In Chapter 13, Georgina Stevens approaches cultural practice from a different angle, as a base from which to mobilize for judicial and legal leverage toward achieving political rights. For newcomers to this wide-ranging subject, Stevens provides a review of legal rulings pertaining to Ainu, but also develops an integrated assessment of how legal mobilization both at home and abroad has leveraged Ainu claims in “shaming the state.” Ainu achieved international notoriety by exposing the Japanese government’s misdeeds in United Nations meetings, and linkages established there further galvanized the movement at home. While Ainu people have rarely seen concrete legal outcomes resulting in legal redress for historical or contemporary injustices, Stevens concludes that the collective gains of legal mobilization—symbolic, political, and economic—have helped improve and empower their domestic human rights situation.

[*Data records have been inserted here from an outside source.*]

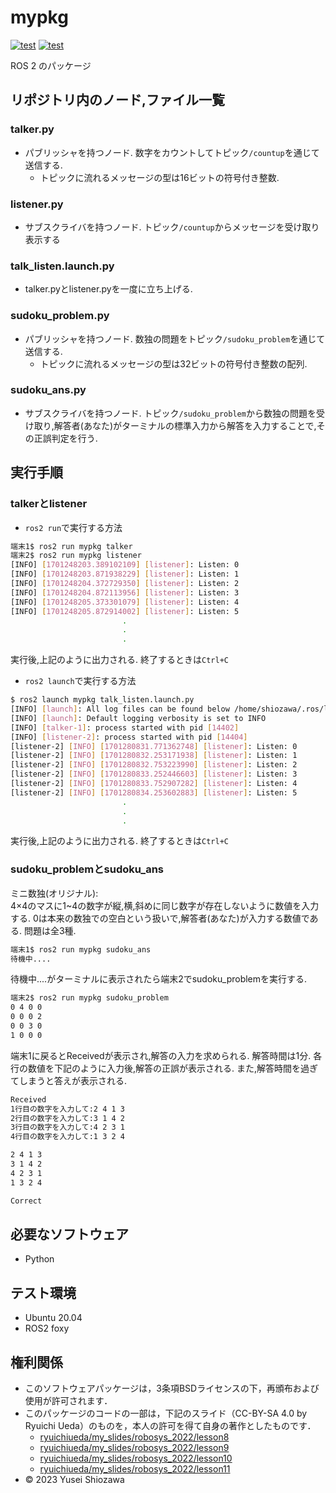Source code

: # mypkg
[![test](https://github.com/YuseiShiozawa/mypkg/actions/workflows/test.yml/badge.svg)](https://github.com/YuseiShiozawa/mypkg/actions/workflows/test.yml) [![test](https://github.com/YuseiShiozawa/mypkg/actions/workflows/sudoku_test.yml/badge.svg)](https://github.com/YuseiShiozawa/mypkg/actions/workflows/sudoku_test.yml)

ROS 2 のパッケージ

## リポジトリ内のノード,ファイル一覧

### talker.py
* パブリッシャを持つノード. 数字をカウントしてトピック`/countup`を通じて送信する.
   * トピックに流れるメッセージの型は16ビットの符号付き整数.
  
### listener.py
* サブスクライバを持つノード. トピック`/countup`からメッセージを受け取り表示する

### talk_listen.launch.py
* talker.pyとlistener.pyを一度に立ち上げる.

### sudoku_problem.py
* パブリッシャを持つノード. 数独の問題をトピック`/sudoku_problem`を通じて送信する.
   * トピックに流れるメッセージの型は32ビットの符号付き整数の配列.

### sudoku_ans.py
* サブスクライバを持つノード. トピック`/sudoku_problem`から数独の問題を受け取り,解答者(あなた)がターミナルの標準入力から解答を入力することで,その正誤判定を行う.

## 実行手順
### talkerとlistener
* `ros2 run`で実行する方法
```bash
端末1$ ros2 run mypkg talker
端末2$ ros2 run mypkg listener
[INFO] [1701248203.389102109] [listener]: Listen: 0
[INFO] [1701248203.871938229] [listener]: Listen: 1
[INFO] [1701248204.372729350] [listener]: Listen: 2
[INFO] [1701248204.872113956] [listener]: Listen: 3
[INFO] [1701248205.373301079] [listener]: Listen: 4
[INFO] [1701248205.872914002] [listener]: Listen: 5
                         .
                         .
                         .
```
実行後,上記のように出力される. 終了するときは`Ctrl+C`

* `ros2 launch`で実行する方法
```bash
$ ros2 launch mypkg talk_listen.launch.py
[INFO] [launch]: All log files can be found below /home/shiozawa/.ros/log/2023-11-30-03-00-30-886468-shiopc-14400
[INFO] [launch]: Default logging verbosity is set to INFO
[INFO] [talker-1]: process started with pid [14402]
[INFO] [listener-2]: process started with pid [14404]
[listener-2] [INFO] [1701280831.771362748] [listener]: Listen: 0
[listener-2] [INFO] [1701280832.253171938] [listener]: Listen: 1
[listener-2] [INFO] [1701280832.753223990] [listener]: Listen: 2
[listener-2] [INFO] [1701280833.252446603] [listener]: Listen: 3
[listener-2] [INFO] [1701280833.752907282] [listener]: Listen: 4
[listener-2] [INFO] [1701280834.253602883] [listener]: Listen: 5
                         .
                         .
                         .
```
実行後,上記のように出力される. 終了するときは`Ctrl+C`

### sudoku_problemとsudoku_ans
ミニ数独(オリジナル):  
4×4のマスに1~4の数字が縦,横,斜めに同じ数字が存在しないように数値を入力する. 0は本来の数独での空白という扱いで,解答者(あなた)が入力する数値である. 問題は全3種.

```bash
端末1$ ros2 run mypkg sudoku_ans
待機中.... 
```
待機中....がターミナルに表示されたら端末2でsudoku_problemを実行する.

```bash
端末2$ ros2 run mypkg sudoku_problem
0 4 0 0
0 0 0 2
0 0 3 0
1 0 0 0
```

端末1に戻るとReceivedが表示され,解答の入力を求められる. 解答時間は1分. 各行の数値を下記のように入力後,解答の正誤が表示される. また,解答時間を過ぎてしまうと答えが表示される.

```bash
Received
1行目の数字を入力して:2 4 1 3
2行目の数字を入力して:3 1 4 2
3行目の数字を入力して:4 2 3 1
4行目の数字を入力して:1 3 2 4

2 4 1 3
3 1 4 2
4 2 3 1
1 3 2 4

Correct
```

## 必要なソフトウェア
* Python

## テスト環境
* Ubuntu 20.04
* ROS2 foxy

## 権利関係

* このソフトウェアパッケージは，3条項BSDライセンスの下，再頒布および使用が許可されます．
* このパッケージのコードの一部は，下記のスライド（CC-BY-SA 4.0 by Ryuichi Ueda）のものを，本人の許可を得て自身の著作としたものです．
   * [ryuichiueda/my_slides/robosys_2022/lesson8](https://ryuichiueda.github.io/my_slides/robosys_2022/lesson8.html#/)
   * [ryuichiueda/my_slides/robosys_2022/lesson9](https://ryuichiueda.github.io/my_slides/robosys_2022/lesson9.html#/)
   * [ryuichiueda/my_slides/robosys_2022/lesson10](https://ryuichiueda.github.io/my_slides/robosys_2022/lesson10.html#/)
   * [ryuichiueda/my_slides/robosys_2022/lesson11](https://ryuichiueda.github.io/my_slides/robosys_2022/lesson11.html#/)
* © 2023 Yusei Shiozawa
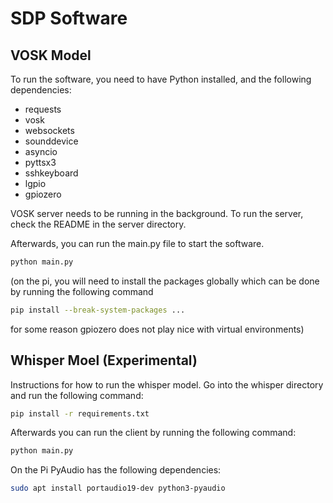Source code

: # SDP Software

## VOSK Model
To run the software, you need to have Python installed, and the following dependencies:
- requests
- vosk
- websockets
- sounddevice
- asyncio
- pyttsx3
- sshkeyboard
- lgpio
- gpiozero

VOSK server needs to be running in the background. To run the server, check the README in the server directory.

Afterwards, you can run the main.py file to start the software.
```bash 
python main.py
```

(on the pi, you will need to install the packages globally which can be done by running the following command
```bash
pip install --break-system-packages ...
```
for some reason gpiozero does not play nice with virtual environments)


## Whisper Moel (Experimental)
Instructions for how to run the whisper model.
Go into the whisper directory and run the following command:
```bash
pip install -r requirements.txt
```
Afterwards you can run the client by running the following command:
```bash
python main.py
```


On the Pi 
PyAudio has the following dependencies:
```bash
sudo apt install portaudio19-dev python3-pyaudio
```

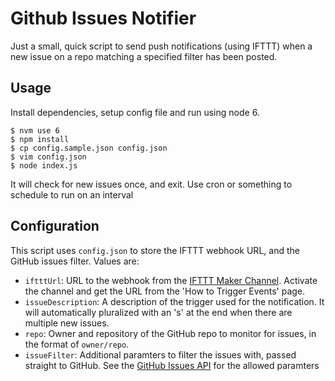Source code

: # Github Issues Notifier

Just a small, quick script to send push notifications (using IFTTT) when a new issue on a repo matching a specified filter has been posted.

## Usage

Install dependencies, setup config file and run using node 6.

```
$ nvm use 6
$ npm install
$ cp config.sample.json config.json
$ vim config.json
$ node index.js
```

It will check for new issues once, and exit. Use cron or something to schedule to run on an interval

## Configuration

This script uses `config.json` to store the IFTTT webhook URL, and the GitHub issues filter. Values are:

 * `iftttUrl`: URL to the webhook from the [IFTTT Maker Channel](https://ifttt.com/maker). Activate the channel and get the URL from the 'How to Trigger Events' page.
 * `issueDescription`: A description of the trigger used for the notification. It will automatically pluralized with an 's' at the end when there are multiple new issues.
 * `repo`: Owner and repository of the GitHub repo to monitor for issues, in the format of `owner/repo`.
 * `issueFilter`: Additional paramters to filter the issues with, passed straight to GitHub. See the [GitHub Issues API](https://developer.github.com/v3/issues/#list-issues-for-a-repository) for the allowed paramters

In this extended essay, Stevens brings the politics of the international movement up-to-date in discussing the content and potential effects of the Japanese government resolution in 2008 to recognize the Indigenous status of Ainu.

In Closing

For an edited volume such as this, where the collection of essays deals with a wide range of thematic material and comprises a diverse grouping of authors, it is imperative for the introduction to situate the book’s rationale and justify its ambition. In terms of historical context, we have

discussed how this venture seeks to move beyond the legacy of traditional Ainu Studies that continues within collective Ainu and academic memory to shape the delicate and often political nature of Ainu research (Ueki 2008; lewallen 2007; Bogdanowicz 2005; Siddle 1996). We have made clear how our ambition to move beyond the racialized focus of Ainu Studies past is in order to reframe the question of Ainu research in light of political reforms that are transforming Ainu society today. Indeed, one could make the closing argument that this book’s interest in opening up new spaces of engagement with contemporary Ainu research is indicative of changes within the Ainu movement itself. For the last twenty to thirty years at least, we have witnessed how the political writings of select organic Ainu intellectuals (e.g., Yūki Shōji 1980) have gradually given way to a range of personal and decentralized projects (incorporating new media) that Ainu are increasingly using to challenge and dismantle the limitations and constraints surrounding Ainu self-determination and expressions of identity. While the political conviction to renew an Ainu sense of belonging in the world has remained a constant, these projects have opened up new spaces of engagement in which individuals and groups are asking fundamental questions about the value of their lived experience as Ainu vis-à-vis traditional models of culture based on heritage.

For these reasons you will find at the start of this book a poem entitled “Message from Ainu-Mosir” by Ainu artist Yūki Kōji. This poem was originally written for World Peace and Prayer Day in Japan in 2004. In recent years, Yūki has gained increasing prominence in Japan for his writings on climate change and environmental destruction, and for his efforts to locate solutions for lifestyle change within Ainu oral literature. Positioning Ainu in current debates on global environmental change raises a range of issues about Indigenous peoples and environmentalism, and furthermore how Indigenous thought can “help us interculturally think about a climate system that is interconnected to human practices” (Leduc 2010, 6; see also Aoyama 2012). We feel that Yūki’s verse provides fitting contemplation on the source of cultural knowledge and inheritance and how Ainu ethnicity may be envisioned for the future. In many ways, our rationale for this book, to break with the past and move beyond the constraints of traditional Ainu Studies, reflects this position.